Le juge des référés ayant rejeté sa demande, la SCI a formé un pourvoi en cassation devant le Conseil d’Etat.
L’apport de la décision du Conseil d’Etat
Selon la Haute juridiction, eu égard à la gravité des conséquences qu’emporte une mise en demeure prononcée en application de l’article L. 481-1 du code de l’urbanisme, lorsqu’elle prescrit une mise en conformité qui implique nécessairement la démolition de constructions, la condition d’urgence est en principe satisfaite en cas de demande de suspension de son exécution présentée, sur le fondement des dispositions de l’article L. 521-1 du code de justice administrative, par le propriétaire de l’immeuble qui en est l’objet.
Il ne peut en aller autrement que dans le cas où l’autorité administrative justifie de circonstances particulières faisant apparaître, soit que l’exécution de la mesure de démolition n’affecterait pas gravement la situation du propriétaire, soit qu’un intérêt public s’attache à l’exécution rapide de cette mesure.

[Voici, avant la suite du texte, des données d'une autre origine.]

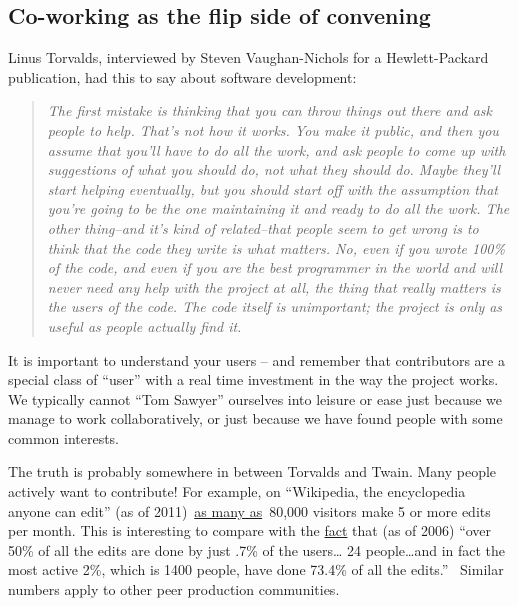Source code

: \subsection{Co-working as the flip side of convening}

Linus Torvalds, interviewed by Steven Vaughan-Nichols for a
Hewlett-Packard publication, had this to say about software development:

\begin{quote}
\emph{The first mistake is thinking that you can throw things out there
and ask people to help. That's not how it works. You make it public, and
then you assume that you'll have to do all the work, and ask people to
come up with suggestions of what you should do, not what they should do.
Maybe they'll start helping eventually, but you should start off with
the assumption that you're going to be the one maintaining it and ready
to do all the work. The other thing--and it's kind of related--that
people seem to get wrong is to think that the code they write is what
matters. No, even if you wrote 100\% of the code, and even if you are
the best programmer in the world and will never need any help with the
project at all, the thing that really matters is the users of the code.
The code itself is unimportant; the project is only as useful as people
actually find it.}
\end{quote}

It is important to understand your users -- and remember that
contributors are a special class of ``user'' with a real time investment
in the way the project works. We typically cannot ``Tom Sawyer''
ourselves into leisure or ease just because we manage to work
collaboratively, or just because we have found people with some common
interests.

The truth is probably somewhere in between Torvalds and Twain. Many
people actively want to contribute! For example, on ``Wikipedia, the
encyclopedia anyone can edit'' (as of
2011)~\href{http://\%20http://www.readwriteweb.com/archives/wikipedias\_goal\_1\_billion\_monthly\_visitors\_by\_2015.php}{as
many as}~80,000 visitors make 5 or more edits per month. This is
interesting to compare with the
\href{http://www.aaronsw.com/weblog/whowriteswikipedia}{fact} that (as
of 2006) ``over 50\% of all the edits are done by just .7\% of the
users\ldots{} 24 people\ldots{}and in fact the most active 2\%, which is
1400 people, have done 73.4\% of all the edits.''~ Similar numbers apply
to other peer production communities.

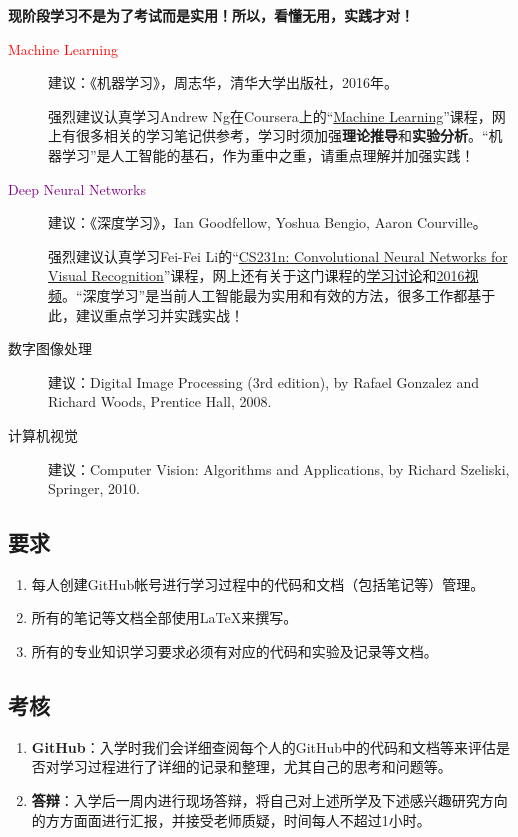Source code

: \documentclass[14pt,a4paper]{extarticle}
\begin{document}
\textbf{现阶段学习不是为了考试而是实用！所以，看懂无用，实践才对！}

\begin{description}
\item[\textcolor{red}{Machine Learning}] 建议：《机器学习》，周志华，清华大学出版社，2016年。

强烈建议认真学习Andrew Ng在Coursera上的“\href{https://www.coursera.org/learn/machine-learning}{Machine Learning}”课程，网上有很多相关的学习笔记供参考，学习时须加强\textbf{理论推导}和\textbf{实验分析}。“机器学习”是人工智能的基石，作为重中之重，请重点理解并加强实践！
\item[\textcolor{purple}{Deep Neural Networks}] 建议：《深度学习》，Ian Goodfellow, Yoshua Bengio, Aaron Courville。

强烈建议认真学习Fei-Fei Li的“\href{http://vision.stanford.edu/teaching.html}{CS231n: Convolutional Neural Networks for Visual Recognition}”课程，网上还有关于这门课程的\href{https://www.reddit.com/r/cs231n/}{学习讨论}和\href{https://www.youtube.com/playlist?list=PLkt2uSq6rBVctENoVBg1TpCC7OQi31AlC}{2016视频}。“深度学习”是当前人工智能最为实用和有效的方法，很多工作都基于此，建议重点学习并实践实战！
\item[数字图像处理] 建议：Digital Image Processing (3rd edition), by Rafael Gonzalez and Richard Woods, Prentice Hall, 2008.
\item[计算机视觉] 建议：Computer Vision: Algorithms and Applications, by Richard Szeliski, Springer, 2010.
\end{description}

\subsection{要求}

\begin{enumerate}
\item 每人创建GitHub帐号进行学习过程中的代码和文档（包括笔记等）管理。
\item 所有的笔记等文档全部使用\LaTeX{}来撰写。
\item 所有的专业知识学习要求必须有对应的代码和实验及记录等文档。
\end{enumerate}

\subsection{考核}

\begin{enumerate}
\item \textbf{GitHub}：入学时我们会详细查阅每个人的GitHub中的代码和文档等来评估是否对学习过程进行了详细的记录和整理，尤其自己的思考和问题等。
\item \textbf{答辩}：入学后一周内进行现场答辩，将自己对上述所学及下述感兴趣研究方向的方方面面进行汇报，并接受老师质疑，时间每人不超过1小时。
\end{enumerate}
\end{document}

Faisant application de cette analyse au litige qui lui était soumis, le Conseil d’Etat observe que le maire a mis en demeure la SCI, en application de l’article L. 481-1 du code de l’urbanisme, de remettre dans son état originel une parcelle lui appartenant, notamment en démolissant deux dépendances, et que, par un autre arrêté, ce maire a renouvelé cette mise en demeure, l’assortissant d’une astreinte. La SCI a demandé au juge des référés du tribunal administratif, statuant sur le fondement de l’article L. 521-1 du code de justice administrative, d’ordonner la suspension de l’exécution de ces deux décisions.
Pour rejeter sa demande, dirigée contre des décisions de mise en demeure prescrivant notamment la démolition de deux bâtiments, le juge des référés du tribunal administratif a recherché si la décision contestée préjudiciait de manière suffisamment grave et immédiate à un intérêt public, à la situation du requérant ou aux intérêts qu’il entend défendre, en se fondant notamment sur l’absence de diligence de la SCI.
En statuant ainsi, alors que la condition d’urgence doit, en principe être regardée comme satisfaite sauf circonstances particulières opposées par l’autorité administrative, le juge des référés a commis une erreur de droit.
Par suite, la société requérante est fondée à demander l’annulation de l’ordonnance qu’elle attaque.